(Extracted data entries)
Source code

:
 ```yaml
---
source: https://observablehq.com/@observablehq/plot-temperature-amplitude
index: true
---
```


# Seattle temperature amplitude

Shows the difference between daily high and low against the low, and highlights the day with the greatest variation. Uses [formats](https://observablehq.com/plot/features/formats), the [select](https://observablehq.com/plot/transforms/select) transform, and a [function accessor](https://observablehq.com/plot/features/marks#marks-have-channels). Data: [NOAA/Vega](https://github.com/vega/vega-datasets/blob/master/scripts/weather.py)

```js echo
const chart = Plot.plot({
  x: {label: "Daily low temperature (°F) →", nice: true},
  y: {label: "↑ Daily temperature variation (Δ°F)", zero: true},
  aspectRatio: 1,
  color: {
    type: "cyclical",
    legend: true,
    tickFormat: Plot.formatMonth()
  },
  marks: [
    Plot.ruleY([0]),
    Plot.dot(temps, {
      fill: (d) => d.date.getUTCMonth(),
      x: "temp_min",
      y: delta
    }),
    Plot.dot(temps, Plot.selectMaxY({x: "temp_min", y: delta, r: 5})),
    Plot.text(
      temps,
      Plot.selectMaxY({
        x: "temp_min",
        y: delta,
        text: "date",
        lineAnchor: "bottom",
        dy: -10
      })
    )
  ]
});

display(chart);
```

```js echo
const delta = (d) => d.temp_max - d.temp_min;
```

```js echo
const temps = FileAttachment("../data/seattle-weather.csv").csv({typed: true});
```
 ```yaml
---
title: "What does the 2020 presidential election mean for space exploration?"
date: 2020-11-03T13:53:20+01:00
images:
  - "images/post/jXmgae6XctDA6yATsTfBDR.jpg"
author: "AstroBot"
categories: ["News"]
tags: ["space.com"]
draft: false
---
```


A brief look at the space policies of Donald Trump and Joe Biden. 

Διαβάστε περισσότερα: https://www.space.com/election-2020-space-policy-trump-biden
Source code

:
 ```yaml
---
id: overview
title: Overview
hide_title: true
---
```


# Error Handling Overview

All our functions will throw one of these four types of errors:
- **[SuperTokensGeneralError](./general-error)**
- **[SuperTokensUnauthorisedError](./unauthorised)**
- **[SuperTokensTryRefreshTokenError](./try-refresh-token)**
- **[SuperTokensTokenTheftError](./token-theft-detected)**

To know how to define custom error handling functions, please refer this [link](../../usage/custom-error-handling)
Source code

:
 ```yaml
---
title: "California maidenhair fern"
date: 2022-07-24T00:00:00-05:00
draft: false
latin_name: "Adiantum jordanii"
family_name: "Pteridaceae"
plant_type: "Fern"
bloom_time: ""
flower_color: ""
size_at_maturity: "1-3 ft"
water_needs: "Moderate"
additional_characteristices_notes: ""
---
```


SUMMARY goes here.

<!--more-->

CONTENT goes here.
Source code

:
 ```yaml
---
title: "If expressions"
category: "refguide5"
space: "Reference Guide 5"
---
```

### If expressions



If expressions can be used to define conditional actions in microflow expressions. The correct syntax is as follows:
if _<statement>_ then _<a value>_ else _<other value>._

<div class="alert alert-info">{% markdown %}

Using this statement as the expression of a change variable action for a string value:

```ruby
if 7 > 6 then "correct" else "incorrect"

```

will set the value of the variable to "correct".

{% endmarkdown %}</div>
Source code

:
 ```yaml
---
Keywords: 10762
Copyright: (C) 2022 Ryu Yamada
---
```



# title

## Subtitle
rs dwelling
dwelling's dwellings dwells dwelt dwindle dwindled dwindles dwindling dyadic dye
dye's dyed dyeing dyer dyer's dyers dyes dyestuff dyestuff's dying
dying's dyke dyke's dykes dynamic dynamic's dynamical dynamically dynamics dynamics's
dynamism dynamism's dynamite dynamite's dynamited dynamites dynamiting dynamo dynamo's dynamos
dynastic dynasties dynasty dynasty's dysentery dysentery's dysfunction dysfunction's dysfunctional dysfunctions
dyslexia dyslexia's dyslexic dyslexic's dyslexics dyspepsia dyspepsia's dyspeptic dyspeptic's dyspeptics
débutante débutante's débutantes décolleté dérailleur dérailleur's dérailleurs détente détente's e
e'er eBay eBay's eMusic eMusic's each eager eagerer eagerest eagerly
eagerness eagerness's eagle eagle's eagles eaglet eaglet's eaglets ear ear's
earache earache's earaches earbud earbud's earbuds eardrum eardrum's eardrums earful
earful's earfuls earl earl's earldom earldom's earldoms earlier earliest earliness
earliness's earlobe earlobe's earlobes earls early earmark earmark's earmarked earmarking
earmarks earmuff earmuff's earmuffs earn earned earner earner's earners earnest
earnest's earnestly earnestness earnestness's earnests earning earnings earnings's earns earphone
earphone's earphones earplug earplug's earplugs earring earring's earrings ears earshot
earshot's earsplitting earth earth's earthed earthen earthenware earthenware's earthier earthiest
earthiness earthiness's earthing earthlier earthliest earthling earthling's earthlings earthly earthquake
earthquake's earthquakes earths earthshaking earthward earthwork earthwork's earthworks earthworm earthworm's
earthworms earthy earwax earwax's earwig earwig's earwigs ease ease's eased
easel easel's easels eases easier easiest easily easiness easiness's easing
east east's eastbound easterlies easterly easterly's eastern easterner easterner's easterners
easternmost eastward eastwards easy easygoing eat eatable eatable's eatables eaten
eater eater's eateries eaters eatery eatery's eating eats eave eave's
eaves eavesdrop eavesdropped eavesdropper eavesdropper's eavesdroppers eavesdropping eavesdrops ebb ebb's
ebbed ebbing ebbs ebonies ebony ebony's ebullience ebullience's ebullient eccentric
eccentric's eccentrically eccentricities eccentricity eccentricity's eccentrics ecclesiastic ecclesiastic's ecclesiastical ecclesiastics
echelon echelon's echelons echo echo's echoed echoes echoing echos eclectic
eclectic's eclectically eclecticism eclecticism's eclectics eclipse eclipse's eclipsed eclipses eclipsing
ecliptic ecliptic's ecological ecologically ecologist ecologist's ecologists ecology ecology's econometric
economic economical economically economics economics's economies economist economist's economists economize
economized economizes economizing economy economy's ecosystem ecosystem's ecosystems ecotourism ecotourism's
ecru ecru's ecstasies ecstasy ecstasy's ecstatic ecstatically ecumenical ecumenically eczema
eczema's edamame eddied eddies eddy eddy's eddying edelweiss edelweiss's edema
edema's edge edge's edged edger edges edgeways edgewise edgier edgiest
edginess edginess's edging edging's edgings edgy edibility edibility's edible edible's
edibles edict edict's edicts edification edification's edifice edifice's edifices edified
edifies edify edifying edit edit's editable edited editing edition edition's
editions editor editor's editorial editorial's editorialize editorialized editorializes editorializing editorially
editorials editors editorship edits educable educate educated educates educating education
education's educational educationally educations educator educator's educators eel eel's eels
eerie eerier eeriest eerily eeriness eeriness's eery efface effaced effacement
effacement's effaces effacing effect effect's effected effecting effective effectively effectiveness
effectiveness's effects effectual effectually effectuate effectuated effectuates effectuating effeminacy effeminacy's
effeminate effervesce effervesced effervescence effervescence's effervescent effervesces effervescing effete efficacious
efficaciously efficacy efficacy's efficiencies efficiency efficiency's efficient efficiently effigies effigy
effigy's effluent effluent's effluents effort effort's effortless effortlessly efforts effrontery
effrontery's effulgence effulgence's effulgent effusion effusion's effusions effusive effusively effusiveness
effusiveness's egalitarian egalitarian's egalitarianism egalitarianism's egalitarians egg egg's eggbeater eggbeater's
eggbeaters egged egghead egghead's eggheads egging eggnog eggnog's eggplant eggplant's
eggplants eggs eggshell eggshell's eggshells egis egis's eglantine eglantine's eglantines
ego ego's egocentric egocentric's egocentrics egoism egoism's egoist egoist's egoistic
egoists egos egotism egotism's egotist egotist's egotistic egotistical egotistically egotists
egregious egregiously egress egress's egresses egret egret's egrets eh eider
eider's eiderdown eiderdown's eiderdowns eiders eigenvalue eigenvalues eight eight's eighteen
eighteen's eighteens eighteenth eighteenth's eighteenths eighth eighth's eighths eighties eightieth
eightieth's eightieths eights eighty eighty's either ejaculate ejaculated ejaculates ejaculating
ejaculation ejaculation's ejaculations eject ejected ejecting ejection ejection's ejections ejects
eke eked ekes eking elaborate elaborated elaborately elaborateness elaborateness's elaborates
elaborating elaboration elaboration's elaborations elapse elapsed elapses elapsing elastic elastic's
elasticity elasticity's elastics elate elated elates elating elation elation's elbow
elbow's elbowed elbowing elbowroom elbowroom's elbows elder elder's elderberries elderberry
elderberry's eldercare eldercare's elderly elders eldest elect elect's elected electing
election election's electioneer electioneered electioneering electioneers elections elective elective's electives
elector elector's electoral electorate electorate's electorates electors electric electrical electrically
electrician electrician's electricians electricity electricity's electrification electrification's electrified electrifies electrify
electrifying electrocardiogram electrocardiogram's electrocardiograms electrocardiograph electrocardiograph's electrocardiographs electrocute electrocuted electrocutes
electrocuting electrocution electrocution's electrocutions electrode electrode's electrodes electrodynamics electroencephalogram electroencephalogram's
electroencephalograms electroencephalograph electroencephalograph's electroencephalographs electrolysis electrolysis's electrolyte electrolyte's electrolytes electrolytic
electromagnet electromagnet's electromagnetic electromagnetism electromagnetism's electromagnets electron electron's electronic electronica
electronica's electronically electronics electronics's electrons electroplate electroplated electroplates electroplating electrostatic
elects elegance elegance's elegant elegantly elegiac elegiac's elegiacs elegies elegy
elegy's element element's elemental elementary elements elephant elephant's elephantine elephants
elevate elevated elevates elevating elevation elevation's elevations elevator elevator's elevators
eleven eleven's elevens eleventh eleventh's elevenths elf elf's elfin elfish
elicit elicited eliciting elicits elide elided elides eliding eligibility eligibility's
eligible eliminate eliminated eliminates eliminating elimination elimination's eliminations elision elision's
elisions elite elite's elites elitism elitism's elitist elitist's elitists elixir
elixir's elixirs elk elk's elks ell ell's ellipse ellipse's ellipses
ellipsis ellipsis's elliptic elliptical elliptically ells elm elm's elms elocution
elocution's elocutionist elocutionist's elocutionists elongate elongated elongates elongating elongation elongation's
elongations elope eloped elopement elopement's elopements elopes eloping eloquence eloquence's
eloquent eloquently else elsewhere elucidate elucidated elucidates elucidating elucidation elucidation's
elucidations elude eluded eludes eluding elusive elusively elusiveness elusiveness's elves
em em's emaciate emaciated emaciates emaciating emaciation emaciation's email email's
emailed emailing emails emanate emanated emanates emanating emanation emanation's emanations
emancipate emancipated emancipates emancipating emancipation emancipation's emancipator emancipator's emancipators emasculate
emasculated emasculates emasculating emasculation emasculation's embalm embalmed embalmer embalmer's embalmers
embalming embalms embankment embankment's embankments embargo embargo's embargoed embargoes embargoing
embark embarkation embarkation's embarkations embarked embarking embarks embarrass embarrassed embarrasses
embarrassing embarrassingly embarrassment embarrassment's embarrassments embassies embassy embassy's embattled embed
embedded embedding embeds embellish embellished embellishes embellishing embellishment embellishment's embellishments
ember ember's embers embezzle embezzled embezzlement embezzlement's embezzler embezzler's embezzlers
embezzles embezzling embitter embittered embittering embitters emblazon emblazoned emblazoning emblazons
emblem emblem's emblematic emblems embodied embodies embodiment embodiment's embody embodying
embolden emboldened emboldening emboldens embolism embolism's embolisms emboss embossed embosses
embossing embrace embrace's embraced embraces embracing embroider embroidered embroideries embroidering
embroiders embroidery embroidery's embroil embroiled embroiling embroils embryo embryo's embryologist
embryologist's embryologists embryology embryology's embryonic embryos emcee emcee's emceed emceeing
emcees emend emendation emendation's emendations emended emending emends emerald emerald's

■ Action item
Scan the records for the string "selectMaxY". Copy each line in which it appears.

■ Written answer
    Plot.dot(temps, Plot.selectMaxY({x: "temp_min", y: delta, r: 5})),
      Plot.selectMaxY({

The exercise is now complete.